• Problem:
What is needed is an exact copy of every entry below, minus the images.

BEGIN Task data

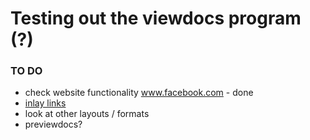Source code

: # Testing out the viewdocs program (?)

### TO DO
- check website functionality
	www.facebook.com - done
- [inlay links](www.reddit.com)
- look at other layouts / formats
- previewdocs?

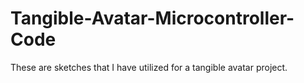 Tangible-Avatar-Microcontroller-Code
====================================

These are sketches that I have utilized for a tangible avatar project.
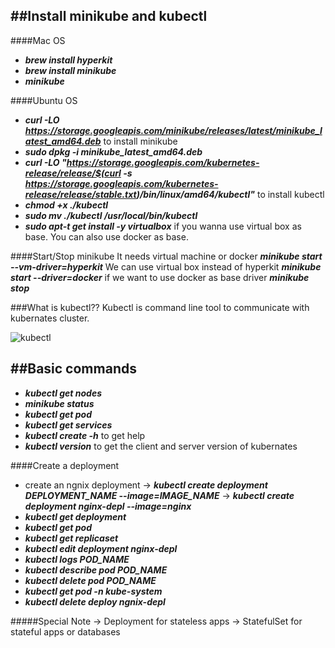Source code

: ##Install minikube and kubectl
-------------------------------
####Mac OS
* ***brew install hyperkit***
* ***brew install minikube***
* ***minikube***

####Ubuntu OS
* ***curl -LO https://storage.googleapis.com/minikube/releases/latest/minikube_latest_amd64.deb*** to install minikube
* ***sudo dpkg -i minikube_latest_amd64.deb***
* ***curl -LO "https://storage.googleapis.com/kubernetes-release/release/$(curl -s https://storage.googleapis.com/kubernetes-release/release/stable.txt)/bin/linux/amd64/kubectl"*** to install kubectl
* ***chmod +x ./kubectl***
* ***sudo mv ./kubectl /usr/local/bin/kubectl***
* ***sudo apt-t get install -y virtualbox*** if you wanna use virtual box as base. You can also use docker as base.

####Start/Stop minikube
It needs virtual machine or docker 
***minikube start --vm-driver=hyperkit*** We can use virtual box instead of hyperkit
***minikube start --driver=docker*** if we want to use docker as base driver
***minikube stop*** 

###What is kubectl??
Kubectl is command line tool to communicate with kubernates cluster.

![kubectl](https://user-images.githubusercontent.com/26240597/103598849-f617ec00-4f46-11eb-9dae-eeff4ee351cb.png)

##Basic commands
--------------------
* ***kubectl get nodes***
* ***minikube status***
* ***kubectl get pod***
* ***kubectl get services***
* ***kubectl create -h*** to get help
* ***kubectl version*** to get the client and server version of kubernates 

####Create a deployment
* create an ngnix deployment
-> ***kubectl create deployment DEPLOYMENT_NAME --image=IMAGE_NAME***
 -> ***kubectl create deployment nginx-depl --image=nginx***
* ***kubectl get deployment***
* ***kubectl get pod***
* ***kubectl get replicaset***
* ***kubectl edit deployment nginx-depl***
* ***kubectl logs POD_NAME***
* ***kubectl describe pod POD_NAME***
* ***kubectl delete pod POD_NAME***
* ***kubectl get pod -n kube-system***
* ***kubectl delete deploy ngnix-depl***

#####Special Note
-> Deployment for stateless apps
-> StatefulSet for stateful apps or databases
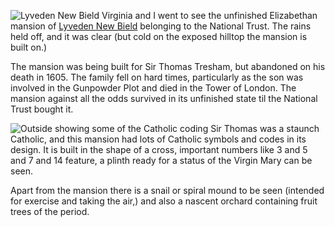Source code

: ![Lyveden New Bield](outside.JPG)
Virginia and I went to see the unfinished Elizabethan mansion of
[Lyveden New Bield](https://www.nationaltrust.org.uk/lyveden)
belonging to the National Trust. The rains held off, and it was clear (but cold on the exposed hilltop the mansion is built on.)

The mansion was being built for Sir Thomas Tresham, but abandoned on his death in 1605. The family fell on hard times, particularly as the son was involved in the Gunpowder Plot and died in the Tower of London. The mansion against all the odds survived in its unfinished state til the National Trust bought it.

![Outside showing some of the Catholic coding](catholic_codes.JPG)
Sir Thomas was a staunch Catholic, and this mansion had lots of Catholic symbols and codes in its design. It is built in the shape of a cross, important numbers like 3 and 5 and 7 and 14 feature, a plinth ready for a status of the Virgin Mary can be seen.

Apart from the mansion there is a snail or spiral mound to be seen (intended for exercise and taking the air,) and also a nascent orchard containing fruit trees of the period.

END Task data

• Completed exercise:
Source code

: # Testing out the viewdocs program (?)

### TO DO
- check website functionality
	www.facebook.com - done
- [inlay links](www.reddit.com)
- look at other layouts / formats
- previewdocs?

 Tangible-Avatar-Microcontroller-Code
====================================

These are sketches that I have utilized for a tangible avatar project.
Source code

: ##Install minikube and kubectl
-------------------------------
####Mac OS
* ***brew install hyperkit***
* ***brew install minikube***
* ***minikube***

####Ubuntu OS
* ***curl -LO https://storage.googleapis.com/minikube/releases/latest/minikube_latest_amd64.deb*** to install minikube
* ***sudo dpkg -i minikube_latest_amd64.deb***
* ***curl -LO "https://storage.googleapis.com/kubernetes-release/release/$(curl -s https://storage.googleapis.com/kubernetes-release/release/stable.txt)/bin/linux/amd64/kubectl"*** to install kubectl
* ***chmod +x ./kubectl***
* ***sudo mv ./kubectl /usr/local/bin/kubectl***
* ***sudo apt-t get install -y virtualbox*** if you wanna use virtual box as base. You can also use docker as base.

####Start/Stop minikube
It needs virtual machine or docker 
***minikube start --vm-driver=hyperkit*** We can use virtual box instead of hyperkit
***minikube start --driver=docker*** if we want to use docker as base driver
***minikube stop*** 

###What is kubectl??
Kubectl is command line tool to communicate with kubernates cluster.

![kubectl](https://user-images.githubusercontent.com/26240597/103598849-f617ec00-4f46-11eb-9dae-eeff4ee351cb.png)

##Basic commands
--------------------
* ***kubectl get nodes***
* ***minikube status***
* ***kubectl get pod***
* ***kubectl get services***
* ***kubectl create -h*** to get help
* ***kubectl version*** to get the client and server version of kubernates 

####Create a deployment
* create an ngnix deployment
-> ***kubectl create deployment DEPLOYMENT_NAME --image=IMAGE_NAME***
 -> ***kubectl create deployment nginx-depl --image=nginx***
* ***kubectl get deployment***
* ***kubectl get pod***
* ***kubectl get replicaset***
* ***kubectl edit deployment nginx-depl***
* ***kubectl logs POD_NAME***
* ***kubectl describe pod POD_NAME***
* ***kubectl delete pod POD_NAME***
* ***kubectl get pod -n kube-system***
* ***kubectl delete deploy ngnix-depl***

#####Special Note
-> Deployment for stateless apps
-> StatefulSet for stateful apps or databases
Source code

: ![Lyveden New Bield](outside.JPG)
Virginia and I went to see the unfinished Elizabethan mansion of
[Lyveden New Bield](https://www.nationaltrust.org.uk/lyveden)
belonging to the National Trust. The rains held off, and it was clear (but cold on the exposed hilltop the mansion is built on.)

The mansion was being built for Sir Thomas Tresham, but abandoned on his death in 1605. The family fell on hard times, particularly as the son was involved in the Gunpowder Plot and died in the Tower of London. The mansion against all the odds survived in its unfinished state til the National Trust bought it.

![Outside showing some of the Catholic coding](catholic_codes.JPG)
Sir Thomas was a staunch Catholic, and this mansion had lots of Catholic symbols and codes in its design. It is built in the shape of a cross, important numbers like 3 and 5 and 7 and 14 feature, a plinth ready for a status of the Virgin Mary can be seen.

Apart from the mansion there is a snail or spiral mound to be seen (intended for exercise and taking the air,) and also a nascent orchard containing fruit trees of the period.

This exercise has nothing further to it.